At mid-century, the common critique was not of too little bipartisanship, but of too much. By the late 1940s, Democrats and Republicans had similar national programs, distinguished by only minor points of emphasis, and because both parties had significant liberal and conservative wings, programmatic diversity was far more likely to be found within rather than between the parties. Two currents, one intellectual and one cultural, helped to undermine this model and presage the marriage of party and ideology we have today.

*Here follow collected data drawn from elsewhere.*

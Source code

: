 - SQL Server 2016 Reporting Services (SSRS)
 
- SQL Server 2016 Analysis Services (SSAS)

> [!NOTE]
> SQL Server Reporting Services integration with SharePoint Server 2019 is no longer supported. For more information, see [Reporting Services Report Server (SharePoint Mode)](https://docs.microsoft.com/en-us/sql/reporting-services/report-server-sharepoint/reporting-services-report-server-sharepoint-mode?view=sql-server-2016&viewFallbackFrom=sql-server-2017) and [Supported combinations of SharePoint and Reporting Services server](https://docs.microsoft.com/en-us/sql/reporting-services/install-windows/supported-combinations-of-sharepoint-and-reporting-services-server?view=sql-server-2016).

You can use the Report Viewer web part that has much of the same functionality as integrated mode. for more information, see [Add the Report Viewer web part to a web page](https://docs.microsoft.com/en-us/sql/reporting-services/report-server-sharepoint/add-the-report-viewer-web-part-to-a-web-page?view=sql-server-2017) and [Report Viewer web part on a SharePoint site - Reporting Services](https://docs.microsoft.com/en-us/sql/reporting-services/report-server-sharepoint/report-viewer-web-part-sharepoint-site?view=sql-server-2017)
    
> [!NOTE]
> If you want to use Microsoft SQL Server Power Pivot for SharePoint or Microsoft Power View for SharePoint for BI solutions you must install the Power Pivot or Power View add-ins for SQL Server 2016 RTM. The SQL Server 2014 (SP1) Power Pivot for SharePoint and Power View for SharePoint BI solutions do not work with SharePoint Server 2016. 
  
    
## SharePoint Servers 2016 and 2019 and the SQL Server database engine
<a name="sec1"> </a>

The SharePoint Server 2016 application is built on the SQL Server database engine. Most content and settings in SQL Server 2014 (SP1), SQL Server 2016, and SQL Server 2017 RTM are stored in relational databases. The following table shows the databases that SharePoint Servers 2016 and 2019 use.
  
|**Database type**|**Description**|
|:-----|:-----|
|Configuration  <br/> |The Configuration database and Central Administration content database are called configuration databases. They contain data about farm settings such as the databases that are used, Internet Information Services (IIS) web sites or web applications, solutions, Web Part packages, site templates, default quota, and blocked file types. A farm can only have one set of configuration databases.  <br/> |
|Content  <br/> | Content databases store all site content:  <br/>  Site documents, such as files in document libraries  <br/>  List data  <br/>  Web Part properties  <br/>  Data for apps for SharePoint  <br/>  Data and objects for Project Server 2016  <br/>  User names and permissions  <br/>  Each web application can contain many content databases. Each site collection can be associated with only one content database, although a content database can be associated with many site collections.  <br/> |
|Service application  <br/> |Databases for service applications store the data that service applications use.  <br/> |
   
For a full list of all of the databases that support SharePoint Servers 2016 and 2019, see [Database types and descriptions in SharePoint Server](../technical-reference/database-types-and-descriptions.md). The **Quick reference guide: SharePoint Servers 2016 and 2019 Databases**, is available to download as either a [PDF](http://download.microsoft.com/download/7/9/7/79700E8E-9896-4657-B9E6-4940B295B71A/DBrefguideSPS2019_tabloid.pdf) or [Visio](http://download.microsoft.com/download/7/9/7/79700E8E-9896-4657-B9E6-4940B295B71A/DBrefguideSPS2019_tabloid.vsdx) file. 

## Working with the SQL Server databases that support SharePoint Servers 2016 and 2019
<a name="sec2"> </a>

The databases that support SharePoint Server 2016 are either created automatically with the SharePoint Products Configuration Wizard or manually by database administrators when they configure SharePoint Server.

The intellectual current was the rise of the "responsible party" theory of government, advocated by political scientists who argued that the lack of clarity between parties "stifled progress while blurring accountability to the voters," as Rosenfeld puts it. A famous 1950 report by the American Political Science Association, Toward a More Responsible Two-Party System, for example, complained that the muddled party system of that time was based more on ties of patronage and tradition than on meaningful national programs. Responsible-party advocates longed for something akin to the system in the United Kingdom, in which parties would "bring forth programs to which they commit themselves and possess sufficient internal...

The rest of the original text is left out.